Wendy, when did you start writing poetry?

I started writing seriously five years ago. I mean, I wrote poetry in high school, like everybody else, but I really started, poetry really suggested itself, around five years ago. In the seventies, I would hang out with the writers in the writer's program at the University of Arkansas. There were a lot of big writers there, like Jim Whitehead, and Miller Williams. I hung out with them, but I never tried to publish anything myself.

Why were you hanging out with that crowd?

I don't know, affinity, I guess. I was working through graduate school in history at the time. And historians are not notably wacky people. We had some fairly wacky ones at the U. of A., but the English people, they were way out there.

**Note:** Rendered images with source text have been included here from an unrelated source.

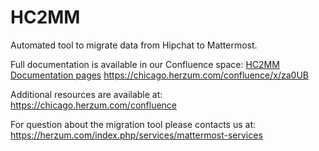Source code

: # HC2MM
Automated tool to migrate data from Hipchat to Mattermost. 

Full documentation is available in our Confluence space:
[HC2MM Documentation pages](https://chicago.herzum.com/confluence/x/za0UB) https://chicago.herzum.com/confluence/x/za0UB

Additional resources are available at: https://chicago.herzum.com/confluence


For question about the migration tool please contacts us at: https://herzum.com/index.php/services/mattermost-services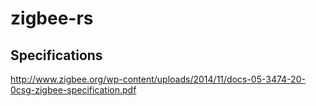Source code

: # zigbee-rs

## Specifications

http://www.zigbee.org/wp-content/uploads/2014/11/docs-05-3474-20-0csg-zigbee-specification.pdf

So I took a summer workshop on poetry, and hung out, but that was it.

And you say poetry suggested itself?

Yeah. At that time, my son had been in a life-threatening accident, and I spent six months living in an apartment in Manhattan, where he lives. When I came back, I went back to charity meetings and committees and realized that that was not how I wanted to spend my rapidly declining years. So I started thinking about poetry. And I went to some summer courses, college courses, and I thought, "Well, hell, I can do this."

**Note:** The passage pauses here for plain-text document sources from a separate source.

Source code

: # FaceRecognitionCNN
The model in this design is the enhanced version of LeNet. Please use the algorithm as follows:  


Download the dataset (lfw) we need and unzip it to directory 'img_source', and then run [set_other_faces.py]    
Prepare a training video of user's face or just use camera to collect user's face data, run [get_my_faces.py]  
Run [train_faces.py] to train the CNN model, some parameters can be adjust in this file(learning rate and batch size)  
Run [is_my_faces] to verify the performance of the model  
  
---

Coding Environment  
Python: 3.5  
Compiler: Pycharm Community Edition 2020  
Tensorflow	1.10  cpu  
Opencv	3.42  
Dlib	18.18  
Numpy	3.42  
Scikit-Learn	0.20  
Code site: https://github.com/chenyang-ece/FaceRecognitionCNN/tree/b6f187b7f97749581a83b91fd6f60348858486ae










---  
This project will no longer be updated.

The first eight months it was great. I was writing poetry twelve to fourteen hours a day. I stopped cooking, even. And I was still very bad, but by then I had a couple of little credits in the kind of ooky magazines that you're not supposed to send anything to, that no serious writers are supposed to admit to having sent anything to, and by then I was off. I was studying writing.

So I went to some workshops. I went to White River, which was run by Andrea Buddy. She ran it very well, though it no longer exists for lack of funding. I went to Flight of the Mind, where I studied under Lucille Clifton. There were many wonderful poets there who had wonderful things to teach.

So did you quit conventional work?

Sure. Yes, I did. I don't work, I just write. I write and I study writing. I am supported in this enterprise by a really generous husband who believes in my work.

What sort of differences do you find between the things you were writing then and the things you are writing now?

I just have a clue, now. I mean, I was clueless, I wrote one or two things that were OK, really quite alright, but it was by sheer accident, or a gift of the muse.

I've never really learned when a poem is finished. I over-revise, I revise constantly. I have hit a rhythm where I write something and go back to it later, but I used to revise those puppies until they were bleeding in a ditch, I would just flog them. I recently found a poem that was a very good idea initially, but I had just flogged it to death, until there was nothing left to save. I wish I had the first one to go back to.

So I've learned a lot about poetics, I've learned a lot about form, and I've learned about the island of poetry, and there is one.

You know, if you're a web person, you think of poetry as being as big as the web, and it is. But the world of serious and academic poetry is a very small one. I mean, everybody kind of knows everybody else, or at least is aware of everybody. I don't know that there are really many dark horses. It's a community, a community unified through interest. It's true on the web, too, you know how people have web reputations.

But people on the web are surprising me. I'll stumble onto somebody's work and I'll just have no words to describe what I'm seeing, how it affects me. It's beyond what I know how to say. That still does happen to me when reading academic poetry, but not as often.

So how is it an island?

Well, it's a small town, and like all small towns, it has its own rules and regulations, values and mores. It has its eccentrics. At first, I was surprised that everybody knows everybody else, but I shouldn't have been. It's all six degrees of separation, only in the world of poetry it's more like two degrees of separation. It's just a little world.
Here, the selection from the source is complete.